Guiding Governance and Leadership in Latin America’s Family Firms
Pedro Vázquez is a distinguished scholar and practitioner in family business governance, leadership development, and strategy throughout Latin America. As Associate Professor and Director of the Center for Family Businesses at Universidad Austral’s IAE Business School, he combines rigorous academic research with hands-on experience advising multi-generational enterprises.
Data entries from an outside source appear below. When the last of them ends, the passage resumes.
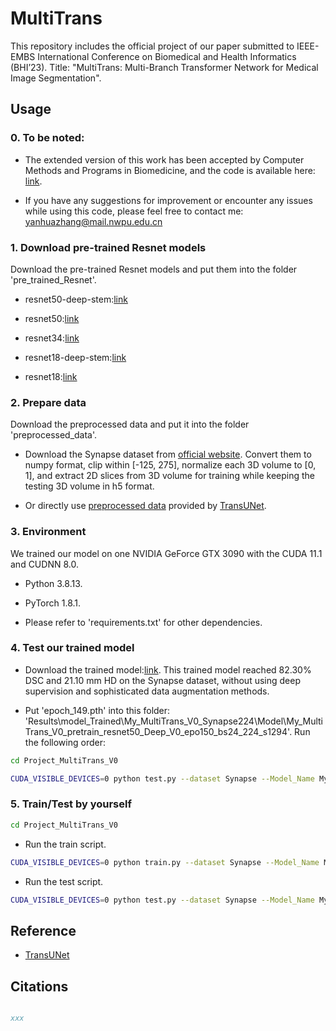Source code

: # MultiTrans
This repository includes the official project of our paper submitted to IEEE-EMBS International Conference on Biomedical and Health Informatics (BHI’23). Title: "MultiTrans: Multi-Branch Transformer Network for Medical Image Segmentation".

## Usage

### 0. To be noted:

- The extended version of this work has been accepted by Computer Methods and Programs in Biomedicine, and the code is available here: [link](https://github.com/Yanhua-Zhang/MultiTrans-extension).

- If you have any suggestions for improvement or encounter any issues while using this code, please feel free to contact me: yanhuazhang@mail.nwpu.edu.cn

### 1. Download pre-trained Resnet models

Download the pre-trained Resnet models and put them into the folder 'pre_trained_Resnet'.

- resnet50-deep-stem:[link](https://drive.google.com/file/d/1OktRGqZ15dIyB2YTySLfOVtprerHgbef/view?usp=sharing)

- resnet50:[link](https://drive.google.com/file/d/1fUAuRfewRpaS5mFX_IQqrE2syEn9PXrv/view?usp=sharing)

- resnet34:[link](https://drive.google.com/file/d/18Erx_ISMt1XMjJlgl4SQsr-iMvcN-7bZ/view?usp=sharing)

- resnet18-deep-stem:[link](https://drive.google.com/file/d/1q1VBV37acIte0GynoS054BWfwwdx1NiZ/view?usp=sharing)

- resnet18:[link](https://drive.google.com/file/d/1LCybGjJ_d-nALvciBBkZil_XfO-7ptAE/view?usp=sharing)

### 2. Prepare data

Download the preprocessed data and put it into the folder 'preprocessed_data'.

- Download the Synapse dataset from [official website](https://www.synapse.org/#!Synapse:syn3193805/wiki/217789). Convert them to numpy format, clip within [-125, 275], normalize each 3D volume to [0, 1], and extract 2D slices from 3D volume for training while keeping the testing 3D volume in h5 format.

- Or directly use [preprocessed data](https://drive.google.com/file/d/1XjHzJageFKFN7Tg-6F2NJz2sj9hSLPK0/view?usp=sharing) provided by [TransUNet](https://github.com/Beckschen/TransUNet).

### 3. Environment

We trained our model on one NVIDIA GeForce GTX 3090 with the CUDA 11.1 and CUDNN 8.0.

- Python 3.8.13.

- PyTorch 1.8.1. 

- Please refer to 'requirements.txt' for other dependencies.

### 4. Test our trained model 

- Download the trained model:[link](https://drive.google.com/file/d/1HXqO9r_wmfIHzg0l0q8V5EC1cVyl-HCu/view?usp=sharing). This trained model reached 82.30% DSC and 21.10 mm HD on the Synapse dataset, without using deep supervision and sophisticated data augmentation methods. 

- Put 'epoch_149.pth' into this folder: 'Results\model_Trained\My_MultiTrans_V0_Synapse224\Model\My_MultiTrans_V0_pretrain_resnet50_Deep_V0_epo150_bs24_224_s1294'. Run the following order:

```bash
cd Project_MultiTrans_V0
```

```bash
CUDA_VISIBLE_DEVICES=0 python test.py --dataset Synapse --Model_Name My_MultiTrans_V0 --seed 1294
```

### 5. Train/Test by yourself

```bash
cd Project_MultiTrans_V0
```

- Run the train script.

```bash
CUDA_VISIBLE_DEVICES=0 python train.py --dataset Synapse --Model_Name My_MultiTrans_V0 --seed 1294
```

- Run the test script.

```bash
CUDA_VISIBLE_DEVICES=0 python test.py --dataset Synapse --Model_Name My_MultiTrans_V0 --seed 1294
```

## Reference
* [TransUNet](https://github.com/Beckschen/TransUNet)

## Citations

```bibtex

xxx

```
His voice brings both credibility and relevance to our series.
In his seminal article, “Family Business Leadership in Emerging Markets: The Latin American Perspective,” Vázquez synthesizes his extensive research into a cohesive leadership continuum. He explores how family firms in Latin America navigate the difficult balancing act between preserving family legacy through succession and introducing professional governance structures, such as independent directors and formal boards. Rather than choosing between family control and managerial expertise, Vázquez proposes a hybrid governance model that preserves familial ties while enhancing strategic decision-making.
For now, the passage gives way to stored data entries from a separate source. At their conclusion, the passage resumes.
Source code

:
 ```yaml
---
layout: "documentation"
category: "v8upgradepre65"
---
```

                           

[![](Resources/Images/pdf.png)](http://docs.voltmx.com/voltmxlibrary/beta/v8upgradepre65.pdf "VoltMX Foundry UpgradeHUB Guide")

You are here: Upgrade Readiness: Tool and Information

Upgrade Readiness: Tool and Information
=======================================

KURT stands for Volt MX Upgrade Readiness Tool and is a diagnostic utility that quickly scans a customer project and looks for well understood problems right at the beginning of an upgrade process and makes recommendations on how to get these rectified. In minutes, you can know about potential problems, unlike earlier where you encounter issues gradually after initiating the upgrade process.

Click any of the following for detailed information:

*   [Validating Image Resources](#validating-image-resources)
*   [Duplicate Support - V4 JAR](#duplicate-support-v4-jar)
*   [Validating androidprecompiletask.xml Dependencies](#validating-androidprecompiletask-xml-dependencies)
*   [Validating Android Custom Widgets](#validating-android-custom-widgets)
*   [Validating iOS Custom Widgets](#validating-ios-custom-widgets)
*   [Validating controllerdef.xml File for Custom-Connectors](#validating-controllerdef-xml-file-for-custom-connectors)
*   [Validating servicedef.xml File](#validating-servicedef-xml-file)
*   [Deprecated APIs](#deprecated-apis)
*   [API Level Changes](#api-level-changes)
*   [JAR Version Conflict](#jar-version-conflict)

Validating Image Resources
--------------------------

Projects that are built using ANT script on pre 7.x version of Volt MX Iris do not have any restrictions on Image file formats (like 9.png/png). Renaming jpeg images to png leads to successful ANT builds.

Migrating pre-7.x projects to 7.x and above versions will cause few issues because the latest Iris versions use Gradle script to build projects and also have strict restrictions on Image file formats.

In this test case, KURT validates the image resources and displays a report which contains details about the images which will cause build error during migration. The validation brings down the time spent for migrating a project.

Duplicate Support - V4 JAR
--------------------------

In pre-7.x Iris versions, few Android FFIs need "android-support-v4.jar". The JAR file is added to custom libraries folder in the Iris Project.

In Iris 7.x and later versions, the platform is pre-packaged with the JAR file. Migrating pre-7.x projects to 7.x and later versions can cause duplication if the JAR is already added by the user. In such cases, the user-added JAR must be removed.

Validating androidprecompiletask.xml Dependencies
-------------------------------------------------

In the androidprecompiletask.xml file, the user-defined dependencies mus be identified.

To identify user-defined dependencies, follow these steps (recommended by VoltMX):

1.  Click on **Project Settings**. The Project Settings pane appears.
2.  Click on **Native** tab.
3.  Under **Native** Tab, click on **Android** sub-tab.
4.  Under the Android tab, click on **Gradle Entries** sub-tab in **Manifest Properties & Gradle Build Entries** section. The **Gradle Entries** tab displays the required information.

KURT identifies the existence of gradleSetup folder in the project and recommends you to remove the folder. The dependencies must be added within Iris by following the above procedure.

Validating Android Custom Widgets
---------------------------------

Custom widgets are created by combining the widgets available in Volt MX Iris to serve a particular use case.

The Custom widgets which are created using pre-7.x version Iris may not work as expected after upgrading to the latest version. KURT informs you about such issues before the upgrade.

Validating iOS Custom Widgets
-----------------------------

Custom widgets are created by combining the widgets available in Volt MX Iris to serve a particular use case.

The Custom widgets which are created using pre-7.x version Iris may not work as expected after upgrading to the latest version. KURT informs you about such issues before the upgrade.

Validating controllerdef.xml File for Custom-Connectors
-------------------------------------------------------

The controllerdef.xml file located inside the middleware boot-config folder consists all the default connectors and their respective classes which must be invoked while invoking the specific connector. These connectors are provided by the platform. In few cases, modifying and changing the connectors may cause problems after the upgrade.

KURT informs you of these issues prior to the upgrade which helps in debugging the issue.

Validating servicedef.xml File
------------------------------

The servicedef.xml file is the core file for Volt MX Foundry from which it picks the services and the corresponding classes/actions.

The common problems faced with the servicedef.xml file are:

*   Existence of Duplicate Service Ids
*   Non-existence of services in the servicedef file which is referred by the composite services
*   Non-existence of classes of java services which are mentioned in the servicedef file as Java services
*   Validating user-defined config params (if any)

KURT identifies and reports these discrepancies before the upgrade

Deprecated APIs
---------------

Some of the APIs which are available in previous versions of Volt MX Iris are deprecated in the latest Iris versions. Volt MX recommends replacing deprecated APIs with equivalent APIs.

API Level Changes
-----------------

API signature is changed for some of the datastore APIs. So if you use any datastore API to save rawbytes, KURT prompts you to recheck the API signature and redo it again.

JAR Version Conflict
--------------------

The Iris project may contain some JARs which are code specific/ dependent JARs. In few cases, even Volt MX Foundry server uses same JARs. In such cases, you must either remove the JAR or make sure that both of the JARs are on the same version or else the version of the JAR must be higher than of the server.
Vázquez’s empirical work underpins this framework. In “Corporate Governance in the Largest Family Firms in Latin America,” he and his co-authors examine 155 major family-controlled businesses across the region. Through their analysis, they identify three governance archetypes that illuminate how firms manage familial involvement and professional oversight. These emerging patterns serve as a diagnostic tool that leaders can use to evaluate their governance structure and consider whether moving toward a more hybrid system might support long-term strategic goals.
Another crucial contribution is the study “Family Firms, Socioemotional Wealth and Job Creation: Evidence from Latin America,” which analyzes 388 sizable family businesses during periods of volatility, uncertainty, complexity, and ambiguity. Vázquez and his team uncover compelling evidence that professionally governed family firms generate significantly more employment than non-family firms operating in similar conditions. Firms with strong local control and diverse, inclusive boards created the highest number of jobs, demonstrating that hybrid governance structures not only support internal stability but also strengthen local economies and community resilience.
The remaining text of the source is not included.